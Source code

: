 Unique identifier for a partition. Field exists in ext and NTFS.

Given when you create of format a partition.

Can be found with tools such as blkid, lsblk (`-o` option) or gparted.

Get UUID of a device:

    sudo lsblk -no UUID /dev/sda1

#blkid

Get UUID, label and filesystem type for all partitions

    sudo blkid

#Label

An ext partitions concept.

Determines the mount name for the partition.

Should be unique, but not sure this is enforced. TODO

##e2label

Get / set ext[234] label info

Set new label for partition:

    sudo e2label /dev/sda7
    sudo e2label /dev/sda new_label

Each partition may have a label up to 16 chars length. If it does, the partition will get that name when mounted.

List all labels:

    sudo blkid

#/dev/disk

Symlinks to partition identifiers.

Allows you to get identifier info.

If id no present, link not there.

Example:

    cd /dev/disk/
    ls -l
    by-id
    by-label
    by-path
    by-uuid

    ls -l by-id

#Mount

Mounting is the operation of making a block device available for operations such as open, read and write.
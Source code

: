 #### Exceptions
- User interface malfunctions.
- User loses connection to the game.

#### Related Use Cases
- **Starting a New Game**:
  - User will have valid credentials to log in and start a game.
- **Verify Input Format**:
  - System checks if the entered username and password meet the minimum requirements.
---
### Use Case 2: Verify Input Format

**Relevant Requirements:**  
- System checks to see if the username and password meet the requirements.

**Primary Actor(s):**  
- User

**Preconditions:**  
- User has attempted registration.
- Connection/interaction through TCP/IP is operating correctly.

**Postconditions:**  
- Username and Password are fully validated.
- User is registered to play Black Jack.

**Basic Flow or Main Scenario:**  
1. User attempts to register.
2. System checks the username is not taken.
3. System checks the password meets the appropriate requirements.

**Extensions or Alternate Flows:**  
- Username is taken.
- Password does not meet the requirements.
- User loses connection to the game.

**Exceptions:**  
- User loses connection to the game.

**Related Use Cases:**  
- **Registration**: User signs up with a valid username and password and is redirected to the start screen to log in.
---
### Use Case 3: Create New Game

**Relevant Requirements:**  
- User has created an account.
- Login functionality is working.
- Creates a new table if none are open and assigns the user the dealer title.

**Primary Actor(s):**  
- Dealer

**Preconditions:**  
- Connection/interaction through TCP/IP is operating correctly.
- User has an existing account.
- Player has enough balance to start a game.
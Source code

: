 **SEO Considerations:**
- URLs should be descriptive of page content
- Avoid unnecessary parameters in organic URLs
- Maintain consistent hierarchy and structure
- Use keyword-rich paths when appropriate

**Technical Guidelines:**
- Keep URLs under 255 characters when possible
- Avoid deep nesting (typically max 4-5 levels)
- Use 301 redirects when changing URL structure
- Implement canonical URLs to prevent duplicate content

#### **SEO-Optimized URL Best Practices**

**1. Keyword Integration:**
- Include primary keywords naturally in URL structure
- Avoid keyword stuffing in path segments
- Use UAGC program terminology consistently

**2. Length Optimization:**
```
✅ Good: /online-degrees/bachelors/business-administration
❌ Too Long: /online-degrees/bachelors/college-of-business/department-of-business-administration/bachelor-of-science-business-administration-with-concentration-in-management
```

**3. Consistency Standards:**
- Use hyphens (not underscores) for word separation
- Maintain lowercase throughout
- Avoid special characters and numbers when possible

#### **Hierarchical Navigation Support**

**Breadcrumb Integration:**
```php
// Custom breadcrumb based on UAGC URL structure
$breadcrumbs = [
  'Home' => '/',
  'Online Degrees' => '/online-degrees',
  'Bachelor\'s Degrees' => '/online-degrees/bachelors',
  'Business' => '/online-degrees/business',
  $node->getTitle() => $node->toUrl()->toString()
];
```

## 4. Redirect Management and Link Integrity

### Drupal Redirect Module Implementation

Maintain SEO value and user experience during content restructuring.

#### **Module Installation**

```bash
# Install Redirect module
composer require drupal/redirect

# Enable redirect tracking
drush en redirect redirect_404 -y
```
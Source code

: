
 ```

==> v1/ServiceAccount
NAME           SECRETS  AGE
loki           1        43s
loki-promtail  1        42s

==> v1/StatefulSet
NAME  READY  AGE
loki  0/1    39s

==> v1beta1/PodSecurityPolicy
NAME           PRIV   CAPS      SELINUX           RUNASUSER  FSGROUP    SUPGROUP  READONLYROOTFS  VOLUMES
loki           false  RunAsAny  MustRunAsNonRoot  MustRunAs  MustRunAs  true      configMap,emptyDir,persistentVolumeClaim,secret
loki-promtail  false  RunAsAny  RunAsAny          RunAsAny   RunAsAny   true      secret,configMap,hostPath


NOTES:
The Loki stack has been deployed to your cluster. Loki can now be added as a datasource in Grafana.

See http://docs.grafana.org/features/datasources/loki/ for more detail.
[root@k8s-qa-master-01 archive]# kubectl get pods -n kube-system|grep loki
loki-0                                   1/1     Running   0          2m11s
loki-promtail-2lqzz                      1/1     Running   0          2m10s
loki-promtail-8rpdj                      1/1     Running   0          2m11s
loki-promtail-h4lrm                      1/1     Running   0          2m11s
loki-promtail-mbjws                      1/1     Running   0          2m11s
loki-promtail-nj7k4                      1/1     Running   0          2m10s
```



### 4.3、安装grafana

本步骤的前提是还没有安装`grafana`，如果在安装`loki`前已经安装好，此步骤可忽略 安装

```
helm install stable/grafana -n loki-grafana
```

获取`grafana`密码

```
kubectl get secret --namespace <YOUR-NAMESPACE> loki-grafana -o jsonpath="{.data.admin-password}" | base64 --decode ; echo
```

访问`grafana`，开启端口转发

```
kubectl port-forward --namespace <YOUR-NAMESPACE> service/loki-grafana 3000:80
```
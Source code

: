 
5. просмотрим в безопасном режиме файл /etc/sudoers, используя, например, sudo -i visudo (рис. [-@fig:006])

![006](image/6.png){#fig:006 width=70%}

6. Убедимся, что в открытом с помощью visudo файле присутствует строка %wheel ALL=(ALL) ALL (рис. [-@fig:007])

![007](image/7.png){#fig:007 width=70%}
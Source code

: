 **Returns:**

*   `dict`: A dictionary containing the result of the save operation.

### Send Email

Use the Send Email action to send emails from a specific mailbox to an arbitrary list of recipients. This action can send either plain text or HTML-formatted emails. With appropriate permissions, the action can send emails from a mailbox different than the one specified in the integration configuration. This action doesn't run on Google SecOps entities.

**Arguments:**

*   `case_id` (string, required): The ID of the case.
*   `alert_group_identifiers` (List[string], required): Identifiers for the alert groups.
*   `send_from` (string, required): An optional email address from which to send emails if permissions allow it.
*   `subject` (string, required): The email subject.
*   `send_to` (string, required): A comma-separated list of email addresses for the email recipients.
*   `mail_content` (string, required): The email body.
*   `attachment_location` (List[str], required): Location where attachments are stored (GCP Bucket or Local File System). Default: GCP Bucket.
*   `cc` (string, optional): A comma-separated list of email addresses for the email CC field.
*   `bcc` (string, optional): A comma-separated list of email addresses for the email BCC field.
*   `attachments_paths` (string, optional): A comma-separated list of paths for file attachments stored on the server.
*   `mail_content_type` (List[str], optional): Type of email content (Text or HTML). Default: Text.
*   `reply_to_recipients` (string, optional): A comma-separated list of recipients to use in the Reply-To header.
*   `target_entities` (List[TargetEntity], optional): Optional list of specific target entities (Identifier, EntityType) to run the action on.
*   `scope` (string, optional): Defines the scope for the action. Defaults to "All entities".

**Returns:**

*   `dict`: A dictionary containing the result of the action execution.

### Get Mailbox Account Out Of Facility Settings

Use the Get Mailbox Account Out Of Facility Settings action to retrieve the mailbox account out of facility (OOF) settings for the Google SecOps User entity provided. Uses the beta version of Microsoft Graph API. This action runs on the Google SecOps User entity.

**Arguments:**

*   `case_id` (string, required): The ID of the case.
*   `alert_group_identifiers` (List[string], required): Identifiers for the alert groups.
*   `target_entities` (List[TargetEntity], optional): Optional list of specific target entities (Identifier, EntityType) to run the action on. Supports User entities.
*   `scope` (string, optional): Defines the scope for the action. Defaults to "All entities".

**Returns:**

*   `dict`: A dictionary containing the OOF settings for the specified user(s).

============

What you are asked to do: Reproduce the lines of the records exactly, from the first one through the line that contains "Set new label".

Answer section:
Source code

: Unique identifier for a partition. Field exists in ext and NTFS.

Given when you create of format a partition.

Can be found with tools such as blkid, lsblk (`-o` option) or gparted.

Get UUID of a device:

    sudo lsblk -no UUID /dev/sda1

#blkid

Get UUID, label and filesystem type for all partitions

    sudo blkid

#Label

An ext partitions concept.

Determines the mount name for the partition.

Should be unique, but not sure this is enforced. TODO

##e2label

Get / set ext[234] label info

Set new label for partition:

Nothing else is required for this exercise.